### WHAT TO PRODUCE:
All lines below containing the string "which" are to be copied.

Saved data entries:
★ ★ ★

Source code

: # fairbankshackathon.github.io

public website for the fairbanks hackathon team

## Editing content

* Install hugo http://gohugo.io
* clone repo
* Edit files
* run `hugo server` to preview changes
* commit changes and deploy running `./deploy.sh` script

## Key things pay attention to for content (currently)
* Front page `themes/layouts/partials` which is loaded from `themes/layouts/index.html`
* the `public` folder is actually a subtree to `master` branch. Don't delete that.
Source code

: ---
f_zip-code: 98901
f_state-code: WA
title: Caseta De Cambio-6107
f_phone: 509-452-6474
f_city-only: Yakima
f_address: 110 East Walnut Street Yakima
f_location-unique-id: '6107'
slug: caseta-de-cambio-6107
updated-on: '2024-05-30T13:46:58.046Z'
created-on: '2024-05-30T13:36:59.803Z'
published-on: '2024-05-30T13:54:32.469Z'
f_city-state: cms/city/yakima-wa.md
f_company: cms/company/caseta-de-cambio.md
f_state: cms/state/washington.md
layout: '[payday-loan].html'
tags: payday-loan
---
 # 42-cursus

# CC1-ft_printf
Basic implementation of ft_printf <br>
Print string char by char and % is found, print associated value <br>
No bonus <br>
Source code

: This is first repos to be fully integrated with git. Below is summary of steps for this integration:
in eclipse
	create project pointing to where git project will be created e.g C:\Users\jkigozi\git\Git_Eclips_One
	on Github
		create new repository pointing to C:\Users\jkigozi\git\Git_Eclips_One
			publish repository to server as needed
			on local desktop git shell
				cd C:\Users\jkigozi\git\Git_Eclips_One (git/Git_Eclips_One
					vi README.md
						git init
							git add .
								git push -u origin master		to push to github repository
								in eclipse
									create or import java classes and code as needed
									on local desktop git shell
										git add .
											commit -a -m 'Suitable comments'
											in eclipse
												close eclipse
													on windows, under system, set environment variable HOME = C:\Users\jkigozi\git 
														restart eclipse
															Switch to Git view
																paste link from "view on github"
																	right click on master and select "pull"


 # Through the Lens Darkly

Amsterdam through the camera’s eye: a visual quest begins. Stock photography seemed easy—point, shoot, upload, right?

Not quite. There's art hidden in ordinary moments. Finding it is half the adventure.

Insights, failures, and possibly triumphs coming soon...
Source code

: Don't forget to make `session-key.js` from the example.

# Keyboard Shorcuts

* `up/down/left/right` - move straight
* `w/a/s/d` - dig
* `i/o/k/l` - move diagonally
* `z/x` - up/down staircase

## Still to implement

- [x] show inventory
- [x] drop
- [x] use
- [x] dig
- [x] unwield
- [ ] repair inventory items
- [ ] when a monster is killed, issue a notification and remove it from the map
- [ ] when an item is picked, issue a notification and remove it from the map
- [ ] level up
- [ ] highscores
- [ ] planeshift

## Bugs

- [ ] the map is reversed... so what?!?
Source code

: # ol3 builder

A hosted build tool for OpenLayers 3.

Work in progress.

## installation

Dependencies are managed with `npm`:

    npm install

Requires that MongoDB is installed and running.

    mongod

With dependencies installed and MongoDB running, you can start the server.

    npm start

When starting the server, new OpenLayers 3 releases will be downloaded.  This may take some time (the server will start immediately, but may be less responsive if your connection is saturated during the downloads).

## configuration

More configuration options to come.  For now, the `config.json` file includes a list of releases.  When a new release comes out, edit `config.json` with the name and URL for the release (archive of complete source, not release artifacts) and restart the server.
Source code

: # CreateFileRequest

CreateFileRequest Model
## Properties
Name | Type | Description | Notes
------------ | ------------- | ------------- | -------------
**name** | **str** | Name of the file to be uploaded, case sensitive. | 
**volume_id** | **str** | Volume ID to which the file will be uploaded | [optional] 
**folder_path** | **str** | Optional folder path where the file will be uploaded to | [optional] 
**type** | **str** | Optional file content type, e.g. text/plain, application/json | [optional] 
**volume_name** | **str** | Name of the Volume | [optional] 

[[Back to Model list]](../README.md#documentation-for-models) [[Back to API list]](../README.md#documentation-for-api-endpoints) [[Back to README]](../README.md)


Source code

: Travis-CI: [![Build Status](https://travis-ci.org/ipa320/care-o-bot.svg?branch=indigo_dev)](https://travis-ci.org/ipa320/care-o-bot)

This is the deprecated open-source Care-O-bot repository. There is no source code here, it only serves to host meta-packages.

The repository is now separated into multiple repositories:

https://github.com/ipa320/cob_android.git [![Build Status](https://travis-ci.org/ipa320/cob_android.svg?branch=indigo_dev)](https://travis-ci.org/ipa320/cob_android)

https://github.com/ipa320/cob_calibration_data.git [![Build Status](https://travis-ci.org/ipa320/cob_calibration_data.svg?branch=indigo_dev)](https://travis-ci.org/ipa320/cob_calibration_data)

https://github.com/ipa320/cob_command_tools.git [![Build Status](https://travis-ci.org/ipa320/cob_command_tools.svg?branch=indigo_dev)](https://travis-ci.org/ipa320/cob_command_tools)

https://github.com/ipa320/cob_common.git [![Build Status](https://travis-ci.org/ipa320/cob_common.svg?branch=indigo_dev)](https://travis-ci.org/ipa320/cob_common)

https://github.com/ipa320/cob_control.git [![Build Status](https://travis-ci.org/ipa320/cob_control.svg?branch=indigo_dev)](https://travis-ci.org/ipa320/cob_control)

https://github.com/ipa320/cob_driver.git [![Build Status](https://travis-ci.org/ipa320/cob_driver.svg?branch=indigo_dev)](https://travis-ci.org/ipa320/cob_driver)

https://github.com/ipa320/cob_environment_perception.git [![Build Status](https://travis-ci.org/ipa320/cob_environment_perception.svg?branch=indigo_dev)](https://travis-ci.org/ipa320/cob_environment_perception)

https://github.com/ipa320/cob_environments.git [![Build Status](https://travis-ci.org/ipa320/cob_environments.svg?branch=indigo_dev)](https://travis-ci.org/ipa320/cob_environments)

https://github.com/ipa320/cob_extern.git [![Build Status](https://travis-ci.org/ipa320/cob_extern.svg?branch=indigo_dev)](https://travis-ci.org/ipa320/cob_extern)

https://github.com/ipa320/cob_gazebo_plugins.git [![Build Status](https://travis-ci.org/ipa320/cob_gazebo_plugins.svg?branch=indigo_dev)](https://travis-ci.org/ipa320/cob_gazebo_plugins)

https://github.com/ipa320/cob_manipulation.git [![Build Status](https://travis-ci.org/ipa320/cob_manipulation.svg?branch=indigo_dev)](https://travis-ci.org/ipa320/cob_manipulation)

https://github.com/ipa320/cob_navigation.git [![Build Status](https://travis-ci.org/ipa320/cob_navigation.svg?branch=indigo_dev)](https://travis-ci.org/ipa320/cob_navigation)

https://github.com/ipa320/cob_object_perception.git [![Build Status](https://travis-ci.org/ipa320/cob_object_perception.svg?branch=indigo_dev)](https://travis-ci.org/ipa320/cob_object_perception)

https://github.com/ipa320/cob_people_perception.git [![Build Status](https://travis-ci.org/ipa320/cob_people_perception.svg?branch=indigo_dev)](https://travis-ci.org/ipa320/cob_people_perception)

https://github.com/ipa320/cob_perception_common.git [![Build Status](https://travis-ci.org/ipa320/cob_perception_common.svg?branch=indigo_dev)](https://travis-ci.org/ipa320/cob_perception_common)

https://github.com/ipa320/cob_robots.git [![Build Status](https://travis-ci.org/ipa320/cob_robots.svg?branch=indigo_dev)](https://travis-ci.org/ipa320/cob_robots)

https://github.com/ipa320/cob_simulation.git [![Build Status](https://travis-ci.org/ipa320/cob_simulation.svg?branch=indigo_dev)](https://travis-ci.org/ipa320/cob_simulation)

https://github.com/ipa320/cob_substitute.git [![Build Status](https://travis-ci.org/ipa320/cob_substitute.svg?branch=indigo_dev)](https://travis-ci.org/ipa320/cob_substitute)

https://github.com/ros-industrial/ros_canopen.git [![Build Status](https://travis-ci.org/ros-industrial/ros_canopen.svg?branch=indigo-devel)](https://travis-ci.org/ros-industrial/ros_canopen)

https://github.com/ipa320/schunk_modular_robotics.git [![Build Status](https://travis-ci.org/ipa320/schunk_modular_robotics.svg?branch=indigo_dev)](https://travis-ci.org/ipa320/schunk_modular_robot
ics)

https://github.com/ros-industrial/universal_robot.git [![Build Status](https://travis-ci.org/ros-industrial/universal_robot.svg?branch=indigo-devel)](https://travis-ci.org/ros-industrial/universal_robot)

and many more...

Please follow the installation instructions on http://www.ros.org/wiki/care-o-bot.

★ ★ ★

### RESPONSE AREA:
* Front page `themes/layouts/partials` which is loaded from `themes/layouts/index.html`
**volume_id** | **str** | Volume ID to which the file will be uploaded | [optional] 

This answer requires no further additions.